The pink campbellii is the most common in Taranaki where the majority are the particularly good ‘Quaker-Mason form’. It is traced back to Thomas Mason (commonly referred to as Quaker Mason, on account of him being a Quaker), a prominent Wellington horticulturist who arrived as a new settler in 1841 and had a huge influence through until the end the century. But the pink that we take as the norm here, is in fact not at all common in the wild where most campbelliis are white. Apparently our pink originated in Darjeeling – an area better known for its tea in India’s north east.
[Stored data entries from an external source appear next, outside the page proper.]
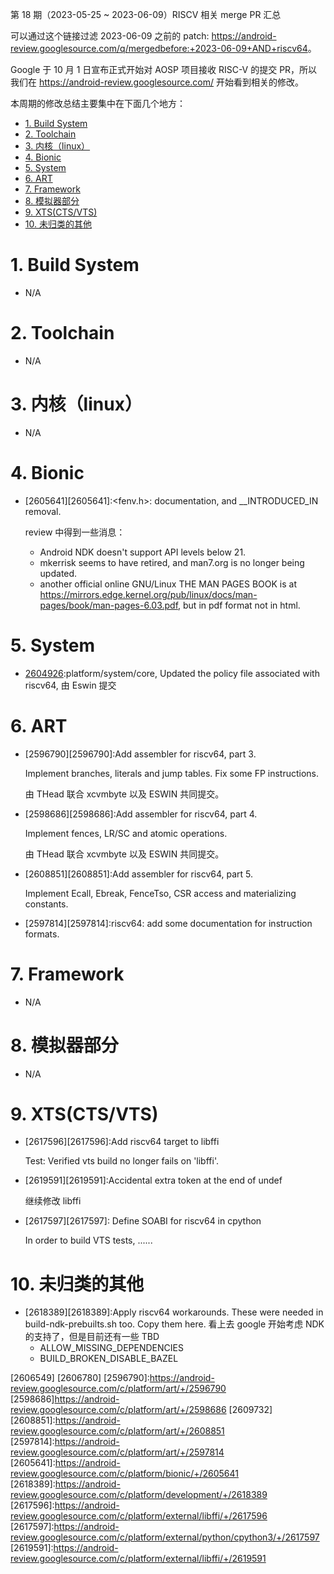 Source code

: 第 18 期（2023-05-25 ~ 2023-06-09）RISCV 相关 merge PR 汇总

可以通过这个链接过滤 2023-06-09 之前的 patch: <https://android-review.googlesource.com/q/mergedbefore:+2023-06-09+AND+riscv64>。

Google 于 10 月 1 日宣布正式开始对 AOSP 项目接收 RISC-V 的提交 PR，所以我们在 <https://android-review.googlesource.com/> 开始看到相关的修改。

本周期的修改总结主要集中在下面几个地方：

<!-- TOC -->

- [1. Build System](#1-build-system)
- [2. Toolchain](#2-toolchain)
- [3. 内核（linux）](#3-内核linux)
- [4. Bionic](#4-bionic)
- [5. System](#5-system)
- [6. ART](#6-art)
- [7. Framework](#7-framework)
- [8. 模拟器部分](#8-模拟器部分)
- [9. XTS(CTS/VTS)](#9-xtsctsvts)
- [10. 未归类的其他](#10-未归类的其他)

<!-- /TOC -->

# 1. Build System

- N/A

# 2. Toolchain

- N/A

# 3. 内核（linux）

- N/A

# 4. Bionic

- [2605641][2605641]:<fenv.h>: documentation, and __INTRODUCED_IN removal.
  
  review 中得到一些消息：
  - Android NDK doesn't support API levels below 21.
  - mkerrisk seems to have retired, and man7.org is no longer being updated.
  - another official online GNU/Linux THE MAN PAGES BOOK is at https://mirrors.edge.kernel.org/pub/linux/docs/man-pages/book/man-pages-6.03.pdf, but in pdf format not in html.

# 5. System

- [2604926][2604926]:platform/system/core, Updated the policy file associated with riscv64, 由 Eswin 提交

# 6. ART

- [2596790][2596790]:Add assembler for riscv64, part 3.
  
  Implement branches, literals and jump tables.
  Fix some FP instructions.

  由 THead 联合 xcvmbyte 以及 ESWIN 共同提交。 

- [2598686][2598686]:Add assembler for riscv64, part 4.

  Implement fences, LR/SC and atomic operations.

  由 THead 联合 xcvmbyte 以及 ESWIN 共同提交。

- [2608851][2608851]:Add assembler for riscv64, part 5.
  
  Implement Ecall, Ebreak, FenceTso, CSR access and materializing constants.

- [2597814][2597814]:riscv64: add some documentation for instruction formats.

# 7. Framework

- N/A

# 8. 模拟器部分

- N/A

# 9. XTS(CTS/VTS)

- [2617596][2617596]:Add riscv64 target to libffi

  Test: Verified vts build no longer fails on 'libffi'.

- [2619591][2619591]:Accidental extra token at the end of undef
  
  继续修改 libffi

- [2617597][2617597]: Define SOABI for riscv64 in cpython

  In order to build VTS tests, ......

# 10. 未归类的其他

- [2618389][2618389]:Apply riscv64 workarounds. These were needed in build-ndk-prebuilts.sh too. Copy them here.
  看上去 google 开始考虑 NDK 的支持了，但是目前还有一些 TBD
  - ALLOW_MISSING_DEPENDENCIES
  - BUILD_BROKEN_DISABLE_BAZEL


[2604926]:https://android-review.googlesource.com/c/platform/system/core/+/2604926
[2606549]
[2606780]
[2596790]:https://android-review.googlesource.com/c/platform/art/+/2596790
[2598686]https://android-review.googlesource.com/c/platform/art/+/2598686
[2609732]
[2608851]:https://android-review.googlesource.com/c/platform/art/+/2608851
[2597814]:https://android-review.googlesource.com/c/platform/art/+/2597814
[2605641]:https://android-review.googlesource.com/c/platform/bionic/+/2605641
[2618389]:https://android-review.googlesource.com/c/platform/development/+/2618389
[2617596]:https://android-review.googlesource.com/c/platform/external/libffi/+/2617596
[2617597]:https://android-review.googlesource.com/c/platform/external/python/cpython3/+/2617597
[2619591]:https://android-review.googlesource.com/c/platform/external/libffi/+/2619591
M. campbellii on Mount Baotai in south west China, with Chinese powerlines

Overall, M. campbellii has a wide natural distribution. It grows from eastern Nepal, across Sikkim and Assam into south western China and down to northern Burma. We were thrilled to see a plant on Mount Baotai in China last year, even though its pale pink blooms showed it to be a pretty average form of the species. We couldn’t tell if it was naturally occurring or had been moved into its current position, as the modern Chinese are wont to do.

The white form at Tupare

We don’t have a white M. campbellii in our garden so I had to head to Tupare Garden in New Plymouth to photograph their mature specimen that dates back to the late 1940s or early 50s. The blooms have a curious green flush at the juvenile stage but the tree is not a strong growing, distinctive form. It is not a patch on all the pink Quaker-Mason specimens around but there will be other white forms available in New Zealand.

These are all Magnolia campbellii var. campbellii. The other popular form of the same species, known as Magnolia campbellii var. mollicomata, originates from areas further to the east and flowers several weeks later. Our fine specimen of purple ‘Lanarth’ (or Magnolia campbellii var. mollicomata ‘Lanarth’, to be pedantic) will not flower until halfway into August.

First published in the July issue of New Zealand Gardener and reprinted here with their permission. 

 

The pink campbellii at Tupare with the rushing river beyond

Two footnotes:

The word maunga means mountain in the Maori language. In Taranaki, where the presence of our beautiful maunga (Mount Taranaki) is a defining element for all who live here, the word maunga is often used in preference to the English word.

The blue skies are indeed genuine. We have a clarity and intensity of light here all year round, even in mid winter. Though it must be said that not every day in winter has blue skies!